Comparative evaluation of SPARQL-Generate and RML (old version of SPARQL-Generate)

This comparative evaluation has been conducted for our submission at ESWC 2017 titled: A SPARQL extension for generating RDF from heterogeneous formats.

It evaluates on the performances of the reference implementations of SPARQL-Generate and RML, which are sparql-generate-jena, and RML-Processor respectively.


Documents

We chose to focus on a very simple transformation from CSV documents generated by GenerateData.com to RDF. As an example, document persons.csv contains 100 rows of data.

Archive documents.zip contains CSV documents containing 100, 1000, 5000, 10000, 20000, 30000, 40000, 50000, 100000, and 200000 rows.

Transformations

For every row, a few triples with the same subject, fixed predicates, and objects computed from one column, are generated. As an example, document persons.ttl is the RDF Graph that must be generated from the CSV document that contains 100 rows.
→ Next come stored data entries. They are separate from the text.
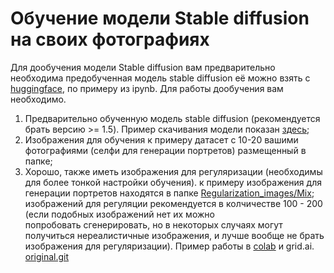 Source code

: # Обучение модели Stable diffusion на своих фотографиях
Для дообучения модели Stable diffusion вам предварительно необходима предобученная модель stable diffusion её можно взять с [huggingface](https://huggingface.co/models?search=stable-diffusion), по примеру из ipynb. Для работы дообучения вам необходимо.

1. Предварительно обученную модель stable diffusion (рекомендуется брать версию >= 1.5). Пример скачивания модели показан [здесь](https://github.com/titika2013/Training_and_gen_stable_diffusion_script_dreambooth/blob/main/Train_stable_diffusion.ipynb);
2. Изображения для обучения к примеру датасет с 10-20 вашими фотографиями (селфи для генерации портретов) размещенный в папке;
3. Хорошо, также иметь изображения для регуляризации (необходимы для более тонкой настройки обучения). к примеру изображения для генерации портретов находятся в папке [Regularization_images/Mix](https://github.com/titika2013/Training_and_gen_stable_diffusion_script_dreambooth/tree/main/Regularization_images/Mix "This path skips through empty directories"); изображений для регуляции рекомендуется  в колчичестве 100 - 200 (если подобных изображений нет их можно попробовать сгенерировать, но в некоторых случаях могут получиться нереалистичные изображения, и лучше вообще не брать изображения для регуляризации).
Пример работы в [colab](https://github.com/titika2013/Training_and_gen_stable_diffusion_script_dreambooth/blob/main/Train_stable_diffusion.ipynb)  и grid.ai. [original.git](https://github.com/titika2013/Training_and_gen_stable_diffusion_script_dreambooth)
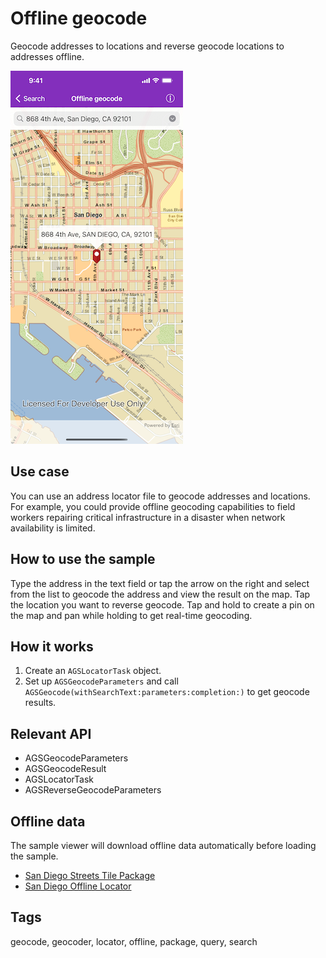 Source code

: # Offline geocode

Geocode addresses to locations and reverse geocode locations to addresses offline.

![Offline geocode sample](offline-geocode.png)

## Use case

You can use an address locator file to geocode addresses and locations. For example, you could provide offline geocoding capabilities to field workers repairing critical infrastructure in a disaster when network availability is limited.

## How to use the sample

Type the address in the text field or tap the arrow on the right and select from the list to geocode the address and view the result on the map. Tap the location you want to reverse geocode. Tap and hold to create a pin on the map  and pan while holding to get real-time geocoding.

## How it works

1. Create an `AGSLocatorTask` object.
2. Set up `AGSGeocodeParameters` and call `AGSGeocode(withSearchText:parameters:completion:)` to get geocode results.

## Relevant API

* AGSGeocodeParameters
* AGSGeocodeResult
* AGSLocatorTask
* AGSReverseGeocodeParameters

## Offline data

The sample viewer will download offline data automatically before loading the sample.

* [San Diego Streets Tile Package](https://www.arcgis.com/home/item.html?id=22c3083d4fa74e3e9b25adfc9f8c0496)
* [San Diego Offline Locator](https://www.arcgis.com/home/item.html?id=3424d442ebe54f3cbf34462382d3aebe)

## Tags

geocode, geocoder, locator, offline, package, query, search
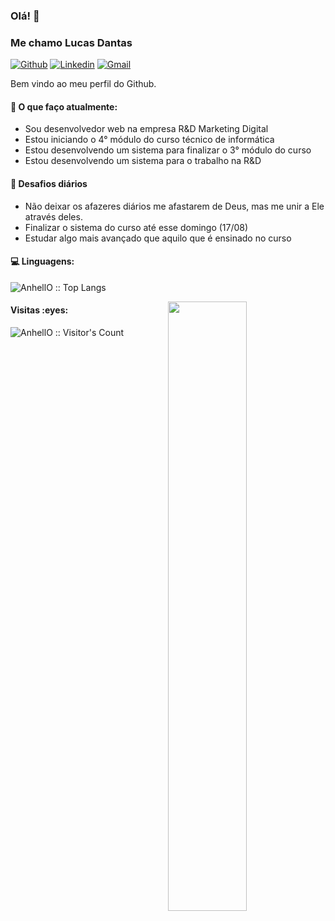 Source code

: ### Olá! 👋 
### Me chamo Lucas Dantas

[![Github](https://img.shields.io/badge/-Github-000?style=flat&logo=Github&logoColor=white)](https://github.com/lucassdantas)
[![Linkedin](https://img.shields.io/badge/-LinkedIn-blue?style=flat&logo=Linkedin&logoColor=white)](linkedin.com/in/lucas-de-sousa-dantas/)
[![Gmail](https://img.shields.io/badge/-Gmail-c14438?style=flat&logo=Gmail&logoColor=white)](mailto:lucasdesousadantas@gmail.com)

Bem vindo ao meu perfil do Github.

#### 🌱 O que faço atualmente: 
- Sou desenvolvedor web na empresa R&D Marketing Digital  
- Estou iniciando o 4° módulo do curso técnico de informática 
- Estou desenvolvendo um sistema para finalizar o 3° módulo do curso
- Estou desenvolvendo um sistema para o trabalho na R&D

#### :muscle: Desafios diários
- Não deixar os afazeres diários me afastarem de Deus, mas me unir a Ele através deles.
- Finalizar o sistema do curso até esse domingo (17/08)
- Estudar algo mais avançado que aquilo que é ensinado no curso

#### :computer: Linguagens:
<p align="left"><img src="https://github-readme-stats.vercel.app/api/top-langs/?username=lucassdantas&langs_count=10&theme=tokyonight&layout=compact" alt="AnhellO :: Top Langs" /></p>

<img width="50%" align="right" src="https://github-readme-stats.vercel.app/api?username=lucassdantas&show_icons=true&hide_border=true" />

<h4 align="left">Visitas :eyes:</h4>

<p align="left"><img src="https://profile-counter.glitch.me/{lucassdantas}/count.svg" alt="AnhellO :: Visitor's Count" /></p>

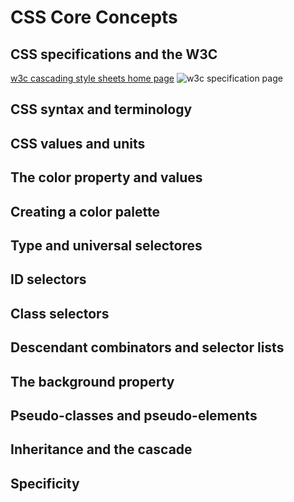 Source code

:# CSS Core Concepts

## CSS specifications and the W3C

[w3c cascading style sheets home page](https://www.w3.org/Style/CSS/)
![w3c specification page](./images/w3c-stylesheets.gif)

## CSS syntax and terminology

## CSS values and units

## The color property and values

## Creating a color palette

## Type and universal selectores

## ID selectors

## Class selectors

## Descendant combinators and selector lists

## The background property

## Pseudo-classes and pseudo-elements

## Inheritance and the cascade

## Specificity
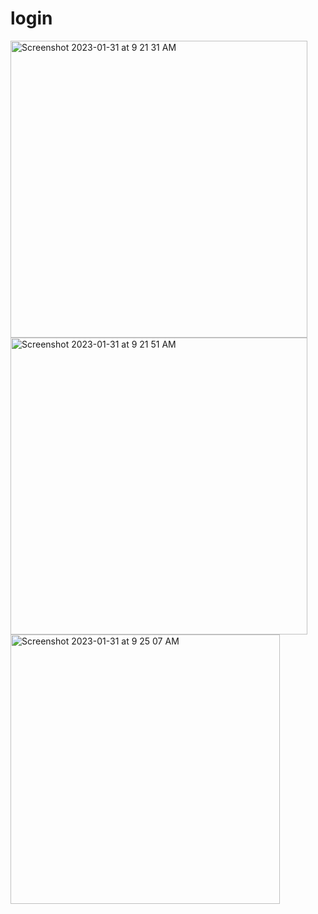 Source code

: # login
<img width="475" alt="Screenshot 2023-01-31 at 9 21 31 AM" src="https://user-images.githubusercontent.com/121867955/215659389-6b30e7b1-3c78-4b42-84e1-52bb327d2d52.png">
<img width="475" alt="Screenshot 2023-01-31 at 9 21 51 AM" src="https://user-images.githubusercontent.com/121867955/215659406-bf486290-a048-4f69-91d3-a3091fd46bac.png">
<img width="431" alt="Screenshot 2023-01-31 at 9 25 07 AM" src="https://user-images.githubusercontent.com/121867955/215659412-1811adcb-1745-48f0-a120-ae2971f80438.png">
The transformation is equivalently specified:

Experiment

Java project project.zip contains a Java project that measures the transformation duration for these different CSV documents using sparql-generate-jena, and RML-Processor. At the root of the Java project, file readme.md contains the instructions to reproduce the experiments.

Results

The following figures depict the results in normal, and log-log scale.

SPARQL-Generate vs RML

SPARQL-Generate vs RML, log-log scale

These results show that for this simple transformation, the execution time with sparql-generate-jena becomes faster than RML-Processor above around 1,500 rows, and linear. It is slightly above 3 min for 20,000 rows for sparql-generate-jena, when RML-Processor takes more than 6 min for 5,000 rows. Granted, comparing implementations does not necessarily highlight the true qualities of the approaches since optimizations, better choices of software libraries, and so on, could dramatically impact the results.